◆ **Task description**: Transcribe all of the data verbatim, please, and leave out its pictures.

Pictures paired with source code

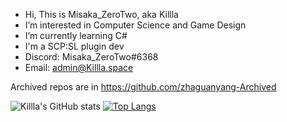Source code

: - Hi, This is Misaka_ZeroTwo, aka Killla
- I’m interested in Computer Science and Game Design
- I’m currently learning C#
- I'm a SCP:SL plugin dev
- Discord: Misaka_ZeroTwo#6368
- Email: admin@Killla.space

Archived repos are in https://github.com/zhaguanyang-Archived

![Killla's GitHub stats](https://github-readme-stats.vercel.app/api?username=zhaguanyang&count_private=true)
[![Top Langs](https://github-readme-stats.vercel.app/api/top-langs/?username=zhaguanyang)](https://github.com/anuraghazra/github-readme-stats)

<!---
zhaguanyang/zhaguanyang is a ✨ special ✨ repository because its `README.md` (this file) appears on your GitHub profile.
You can click the Preview link to take a look at your changes.
--->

◆ **Solution**:
Source code

: - Hi, This is Misaka_ZeroTwo, aka Killla
- I’m interested in Computer Science and Game Design
- I’m currently learning C#
- I'm a SCP:SL plugin dev
- Discord: Misaka_ZeroTwo#6368
- Email: admin@Killla.space

Archived repos are in https://github.com/zhaguanyang-Archived

![Killla's GitHub stats](https://github-readme-stats.vercel.app/api?username=zhaguanyang&count_private=true)
[![Top Langs](https://github-readme-stats.vercel.app/api/top-langs/?username=zhaguanyang)](https://github.com/anuraghazra/github-readme-stats)

<!---
zhaguanyang/zhaguanyang is a ✨ special ✨ repository because its `README.md` (this file) appears on your GitHub profile.
You can click the Preview link to take a look at your changes.
--->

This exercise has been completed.